Alla fine si arriva al libro “Viola nella rete” in maniera naturale e con attività pratiche. I ragazzi possono quindi scrivere una pagina di diario dal punto di vista di uno dei tre protagonisti e anche descrivere i personaggi usando termini descrittivi o narrativi, ad esempio creare paragoni con caratteristiche animali.
Che riscontri hai avuto da parte dei docenti che hanno scelto di usare il modulo?
I feedback sono stati positivi, anche perché so che molti ne utilizzano alcune parti perché è modulabile.
Ci sono delle difficoltà che hai riscontrato nel diventare autrice?

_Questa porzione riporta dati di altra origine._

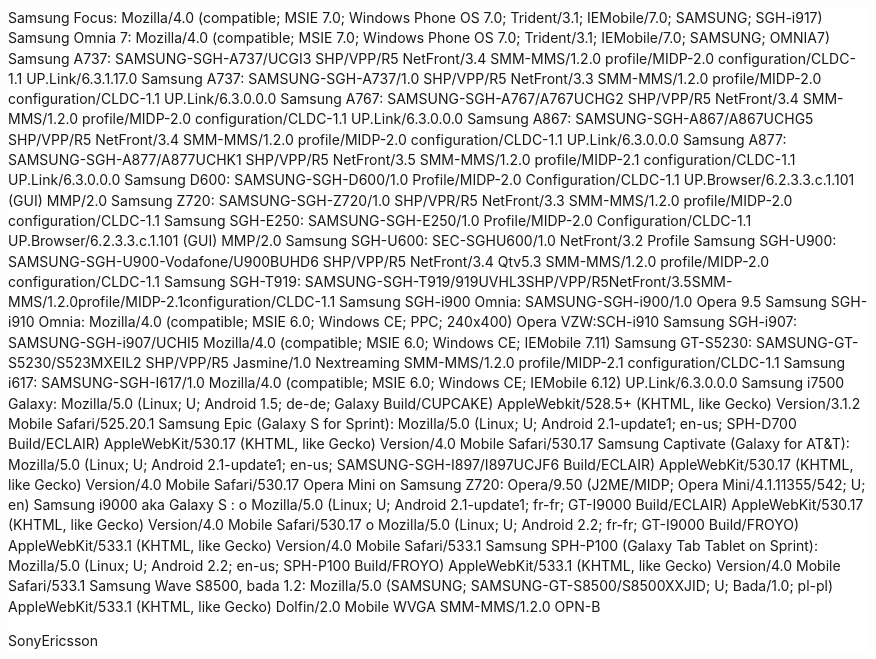 Samsung Focus: Mozilla/4.0 (compatible; MSIE 7.0; Windows Phone OS 7.0; Trident/3.1; IEMobile/7.0; SAMSUNG; SGH-i917) Samsung Omnia 7: Mozilla/4.0 (compatible; MSIE 7.0; Windows Phone OS 7.0; Trident/3.1; IEMobile/7.0; SAMSUNG; OMNIA7) Samsung A737: SAMSUNG-SGH-A737/UCGI3 SHP/VPP/R5 NetFront/3.4 SMM-MMS/1.2.0 profile/MIDP-2.0 configuration/CLDC-1.1 UP.Link/6.3.1.17.0 Samsung A737: SAMSUNG-SGH-A737/1.0 SHP/VPP/R5 NetFront/3.3 SMM-MMS/1.2.0 profile/MIDP-2.0 configuration/CLDC-1.1 UP.Link/6.3.0.0.0 Samsung A767: SAMSUNG-SGH-A767/A767UCHG2 SHP/VPP/R5 NetFront/3.4 SMM-MMS/1.2.0 profile/MIDP-2.0 configuration/CLDC-1.1 UP.Link/6.3.0.0.0 Samsung A867: SAMSUNG-SGH-A867/A867UCHG5 SHP/VPP/R5 NetFront/3.4 SMM-MMS/1.2.0 profile/MIDP-2.0 configuration/CLDC-1.1 UP.Link/6.3.0.0.0 Samsung A877: SAMSUNG-SGH-A877/A877UCHK1 SHP/VPP/R5 NetFront/3.5 SMM-MMS/1.2.0 profile/MIDP-2.1 configuration/CLDC-1.1 UP.Link/6.3.0.0.0 Samsung D600: SAMSUNG-SGH-D600/1.0 Profile/MIDP-2.0 Configuration/CLDC-1.1 UP.Browser/6.2.3.3.c.1.101 (GUI) MMP/2.0 Samsung Z720: SAMSUNG-SGH-Z720/1.0 SHP/VPR/R5 NetFront/3.3 SMM-MMS/1.2.0 profile/MIDP-2.0 configuration/CLDC-1.1 Samsung SGH-E250: SAMSUNG-SGH-E250/1.0 Profile/MIDP-2.0 Configuration/CLDC-1.1 UP.Browser/6.2.3.3.c.1.101 (GUI) MMP/2.0 Samsung SGH-U600: SEC-SGHU600/1.0 NetFront/3.2 Profile Samsung SGH-U900: SAMSUNG-SGH-U900-Vodafone/U900BUHD6 SHP/VPP/R5 NetFront/3.4 Qtv5.3 SMM-MMS/1.2.0 profile/MIDP-2.0 configuration/CLDC-1.1 Samsung SGH-T919: SAMSUNG-SGH-T919/919UVHL3SHP/VPP/R5NetFront/3.5SMM-MMS/1.2.0profile/MIDP-2.1configuration/CLDC-1.1 Samsung SGH-i900 Omnia: SAMSUNG-SGH-i900/1.0 Opera 9.5 Samsung SGH-i910 Omnia: Mozilla/4.0 (compatible; MSIE 6.0; Windows CE; PPC; 240x400) Opera VZW:SCH-i910 Samsung SGH-i907: SAMSUNG-SGH-i907/UCHI5 Mozilla/4.0 (compatible; MSIE 6.0; Windows CE; IEMobile 7.11) Samsung GT-S5230: SAMSUNG-GT-S5230/S523MXEIL2 SHP/VPP/R5 Jasmine/1.0 Nextreaming SMM-MMS/1.2.0 profile/MIDP-2.1 configuration/CLDC-1.1 Samsung i617: SAMSUNG-SGH-I617/1.0 Mozilla/4.0 (compatible; MSIE 6.0; Windows CE; IEMobile 6.12) UP.Link/6.3.0.0.0 Samsung i7500 Galaxy: Mozilla/5.0 (Linux; U; Android 1.5; de-de; Galaxy Build/CUPCAKE) AppleWebkit/528.5+ (KHTML, like Gecko) Version/3.1.2 Mobile Safari/525.20.1 Samsung Epic (Galaxy S for Sprint): Mozilla/5.0 (Linux; U; Android 2.1-update1; en-us; SPH-D700 Build/ECLAIR) AppleWebKit/530.17 (KHTML, like Gecko) Version/4.0 Mobile Safari/530.17 Samsung Captivate (Galaxy for AT&T): Mozilla/5.0 (Linux; U; Android 2.1-update1; en-us; SAMSUNG-SGH-I897/I897UCJF6 Build/ECLAIR) AppleWebKit/530.17 (KHTML, like Gecko) Version/4.0 Mobile Safari/530.17 Opera Mini on Samsung Z720: Opera/9.50 (J2ME/MIDP; Opera Mini/4.1.11355/542; U; en) Samsung i9000 aka Galaxy S : o Mozilla/5.0 (Linux; U; Android 2.1-update1; fr-fr; GT-I9000 Build/ECLAIR) AppleWebKit/530.17 (KHTML, like Gecko) Version/4.0 Mobile Safari/530.17 o Mozilla/5.0 (Linux; U; Android 2.2; fr-fr; GT-I9000 Build/FROYO) AppleWebKit/533.1 (KHTML, like Gecko) Version/4.0 Mobile Safari/533.1 Samsung SPH-P100 (Galaxy Tab Tablet on Sprint): Mozilla/5.0 (Linux; U; Android 2.2; en-us; SPH-P100 Build/FROYO) AppleWebKit/533.1 (KHTML, like Gecko) Version/4.0 Mobile Safari/533.1 Samsung Wave S8500, bada 1.2: Mozilla/5.0 (SAMSUNG; SAMSUNG-GT-S8500/S8500XXJID; U; Bada/1.0; pl-pl) AppleWebKit/533.1 (KHTML, like Gecko) Dolfin/2.0 Mobile WVGA SMM-MMS/1.2.0 OPN-B

SonyEricsson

Finché si scrive per sé stessi va tutto bene. Poi nella pubblicazione, all’inizio facevo tutto da sole e ho capito quando bisogna darsi da fare per contattare le case editrici, anche se con internet lo sforzo si è ridotto. Da quando ho un agente questa parte del lavoro si è semplificata, ma l’agente non può fare miracoli.

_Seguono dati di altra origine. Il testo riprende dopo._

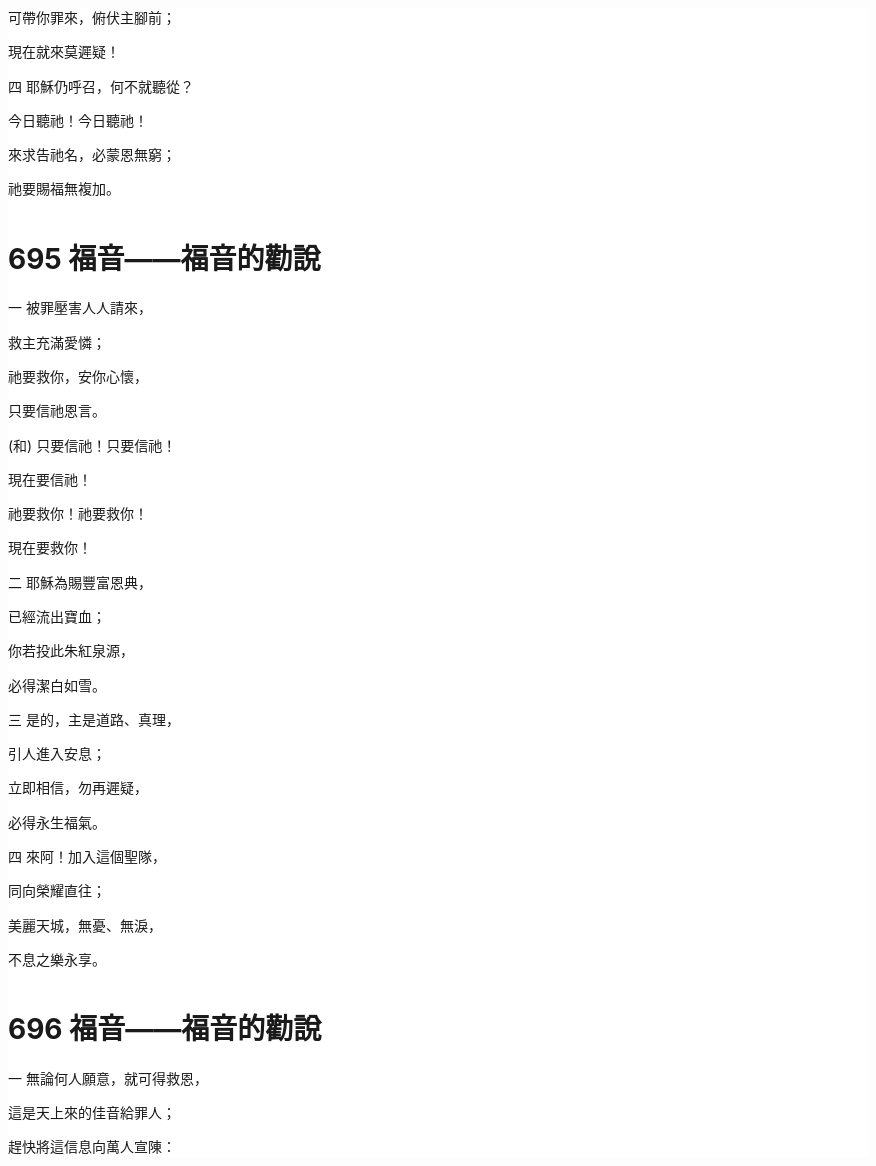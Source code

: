 可帶你罪來，俯伏主腳前；

現在就來莫遲疑！

四 耶穌仍呼召，何不就聽從？

今日聽祂！今日聽祂！

來求告祂名，必蒙恩無窮；

祂要賜福無複加。

# 695 福音――福音的勸說

一 被罪壓害人人請來，

救主充滿愛憐；

祂要救你，安你心懷，

只要信祂恩言。

(和) 只要信祂！只要信祂！

現在要信祂！

祂要救你！祂要救你！

現在要救你！

二 耶穌為賜豐富恩典，

已經流出寶血；

你若投此朱紅泉源，

必得潔白如雪。

三 是的，主是道路、真理，

引人進入安息；

立即相信，勿再遲疑，

必得永生福氣。

四 來阿！加入這個聖隊，

同向榮耀直往；

美麗天城，無憂、無淚，

不息之樂永享。

# 696 福音――福音的勸說

一 無論何人願意，就可得救恩，

這是天上來的佳音給罪人；

趕快將這信息向萬人宣陳：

Tutto dipende dal fatto se il libro piace o non piace e da elementi quali: accessibilità, fluidità dell’argomento, interesse, possibilità di sceglierlo da parte degli insegnanti senza che nascano problemi con i genitori. Questo anche perché, nella letteratura per ragazzi ci sono dei limiti giusti per i quali si può parlare di quasi tutto, ma facendo molta attenzione al modo in cui se ne parla. Per scrivere per ragazzi servono più filtri rispetto alla letteratura per adulti.

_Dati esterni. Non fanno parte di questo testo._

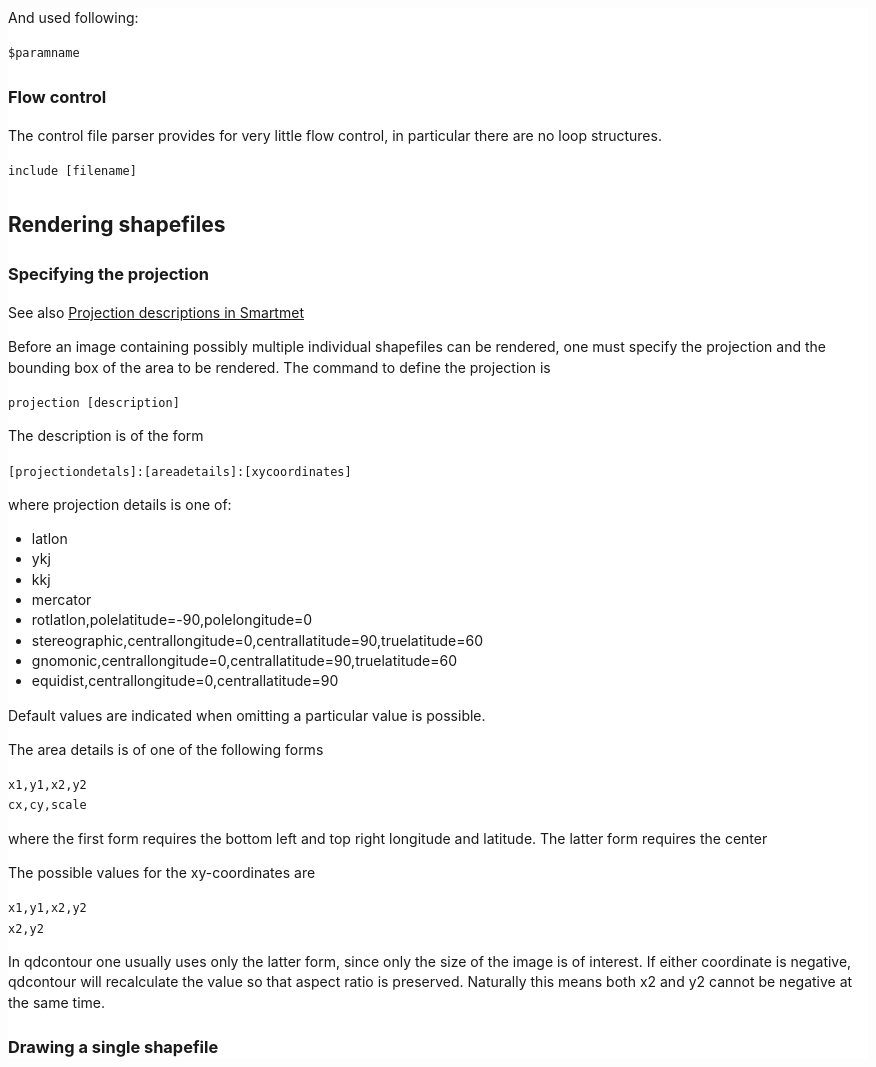 And used following:

    $paramname

### Flow control

The control file parser provides for very little flow control, in particular there are no loop structures.

    include [filename]

## Rendering shapefiles

### Specifying the projection

See also [Projection descriptions in Smartmet](projection-descriptions-in-SmartMet.md)

Before an image containing possibly multiple individual shapefiles can be rendered, one must specify the projection and the bounding box of the area to be rendered. The command to define the projection is

    projection [description]

The description is of the form

    [projectiondetals]:[areadetails]:[xycoordinates]

where projection details is one of:

*    latlon
*    ykj
*    kkj
*    mercator
*    rotlatlon,polelatitude=-90,polelongitude=0
*    stereographic,centrallongitude=0,centrallatitude=90,truelatitude=60
*    gnomonic,centrallongitude=0,centrallatitude=90,truelatitude=60
*    equidist,centrallongitude=0,centrallatitude=90

Default values are indicated when omitting a particular value is possible.

The area details is of one of the following forms

    x1,y1,x2,y2
    cx,cy,scale

where the first form requires the bottom left and top right longitude and latitude. The latter form requires the center

The possible values for the xy-coordinates are

    x1,y1,x2,y2
    x2,y2

In qdcontour one usually uses only the latter form, since only the size of the image is of interest. If either coordinate is negative, qdcontour will recalculate the value so that aspect ratio is preserved. Naturally this means both x2 and y2 cannot be negative at the same time.

### Drawing a single shapefile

Che consigli daresti ai docenti che vogliono cominciare un percorso autoriale di un testo didattico anche in forma multimediale?
A meno che non si scriva una storia di un contesto storico specifico per il quale servono particolari studi e ricerche, meglio dedicarsi alla nostra realtà, ma questo non vuol dire parlare di noi stessi. Poi è importante evitare di trattare un tema solo perché è di moda. Ad esempio sull’empowerment femminile sono usciti tanti libri, ma si capisce subito quali sono i testi di valore e quali sono scritti solo perché magari l’editore ha chiesto all’autore di scrivere qualcosa su un argomento di tendenza. Alla fine il risultato è comunque buono perché c’è l’esperienza, ma si capisce quando in un testo manca il coinvolgimento e il cuore.
Stai lavorando a un nuovo progetto editoriale in ambito scolastico?
Sto cominciando a valutare seriamente di dare un seguito al libro di “Viola nella rete”, anche perché i ragazzi e le ragazze mi chiedono se Leo e Viola si mettono assieme (la parte romantica) e cosa succede a Chiara nella nuova scuola (la parte più cattivella). Un altro filone che mi interessa molto è quello del cambiamento climatico e vorrei affrontarlo bene, nonostante gli impegni e le continue emergenze che ci sono e diventano tematiche da affrontare in classe.